Companies can still be forced to compensate employees they offloaded during the Covid-19 pandemic even if there were genuine reasons for reducing their workforce.
Employment and Labour Relation Court Judge Byram Ongaya noted that failure to take into account the required procedure in Section 40 of the Employment Act for terminating workers on account of redundancy makes such sackings unfair.
He made the ruling in a case where Ms Helen Mary Aluoch, who worked as a human resources manager at Diani Reef Beach Resort and Spa, sued the hotel for sacking her.
The judge said he found the reason for her sacking genuine, considering the impact of Covid-19 on the hospitality industry.

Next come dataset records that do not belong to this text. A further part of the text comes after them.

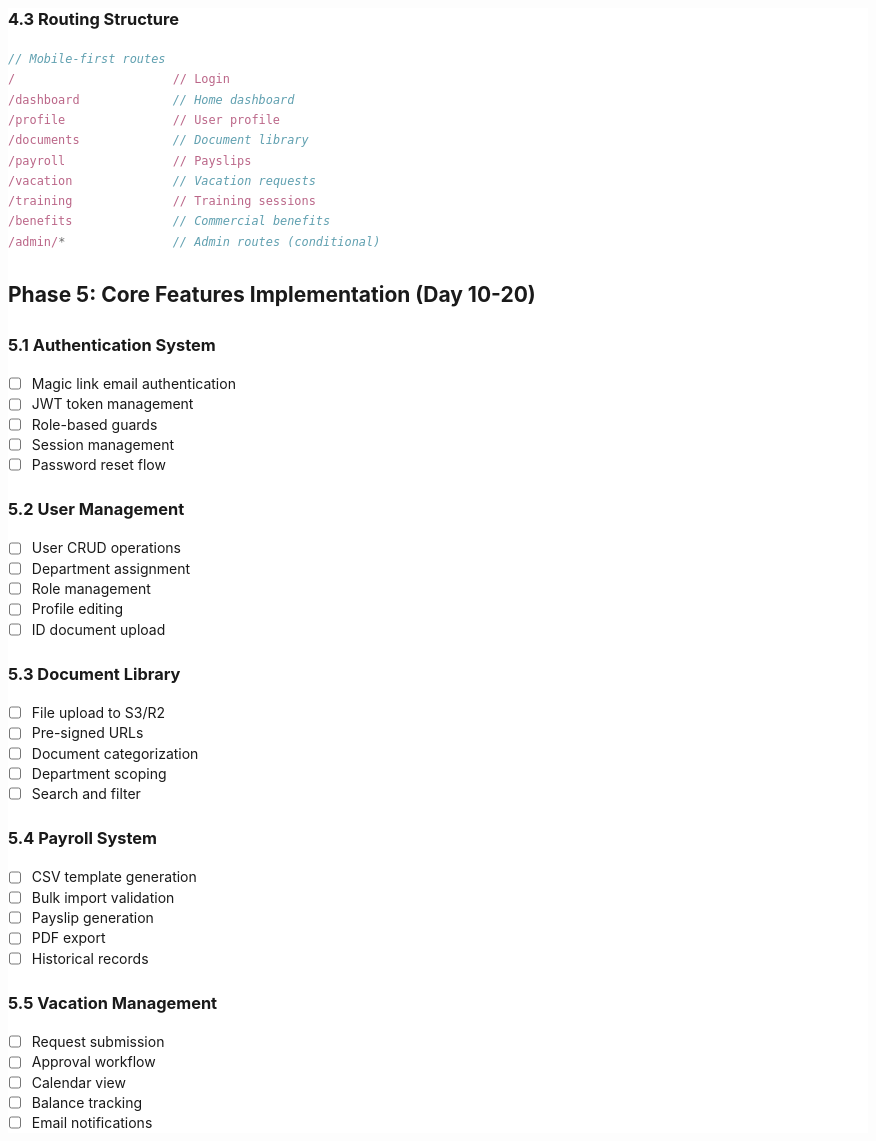 ### 4.3 Routing Structure
```typescript
// Mobile-first routes
/                      // Login
/dashboard             // Home dashboard
/profile               // User profile
/documents             // Document library
/payroll               // Payslips
/vacation              // Vacation requests
/training              // Training sessions
/benefits              // Commercial benefits
/admin/*               // Admin routes (conditional)
```

## Phase 5: Core Features Implementation (Day 10-20)

### 5.1 Authentication System
- [ ] Magic link email authentication
- [ ] JWT token management
- [ ] Role-based guards
- [ ] Session management
- [ ] Password reset flow

### 5.2 User Management
- [ ] User CRUD operations
- [ ] Department assignment
- [ ] Role management
- [ ] Profile editing
- [ ] ID document upload

### 5.3 Document Library
- [ ] File upload to S3/R2
- [ ] Pre-signed URLs
- [ ] Document categorization
- [ ] Department scoping
- [ ] Search and filter

### 5.4 Payroll System
- [ ] CSV template generation
- [ ] Bulk import validation
- [ ] Payslip generation
- [ ] PDF export
- [ ] Historical records

### 5.5 Vacation Management
- [ ] Request submission
- [ ] Approval workflow
- [ ] Calendar view
- [ ] Balance tracking
- [ ] Email notifications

“The court has taken judicial notice of the outbreak and declaration of the Covid-19 pandemic in March 2020 and reckons that the reason for termination was genuine,” the judge said.
But he noted that though the reason for the sacking was valid, it was not properly executed as stipulated in the law.
Section 40 of the Employment Act states that if the employee is a member of a trade union, the latter should be notified together with the labour officer at least one month before the date of termination on account of redundancy.
Justice Ongaya said the hotel did not follow this procedure when it laid off Ms Aluoch.
“The court finds that to that extent the termination was procedurally unfair,” the judge said.
He added: “The respondent will pay the claimant a sum of Sh580,000 by June 1, (or) interest to be payable thereon at court rates from the date of this judgment till full payment.”
Ms Aluoch sued the hotel in July 2020 after being shown the door on April 30 due to reduced earnings following restrictions imposed by the Ministry of Health to contain Covid-19.
She challenged the manner of her sacking, noting that despite demanding the dues promised in the termination letter, she was not paid.
She also said the hotel had failed to settle medical bills on several occasions between April and September 2019, contrary to the terms, rights and obligations spelled out in her letter of employment.
“I was first asked to take a paid annual leave. The facility further imposed unpaid leave. I was then asked to work for eight days in April of the same year,” she said, adding that she was sacked thereafter.
She argued that the termination was unlawful, abrupt and unfair and contravened the law because there was no valid or fair reason for that decision.
“There was neither (a) hearing prior to the termination nor (a) notice. I was not paid accrued dues,” she said.
She also alleged malice, saying it manifested through abrupt eviction from a house provided by the hotel. She also said she was forced to sign documents to deny staff salaries.
The hotel, in response, denied that it employed the woman and that it paid all her dues before releasing her.
Through Chimera & Company Advocates, the hotel said the termination was fair and followed the law.
It also argued that the woman’s employment contract was frustrated following the outbreak of Covid-19, rendering her redundant.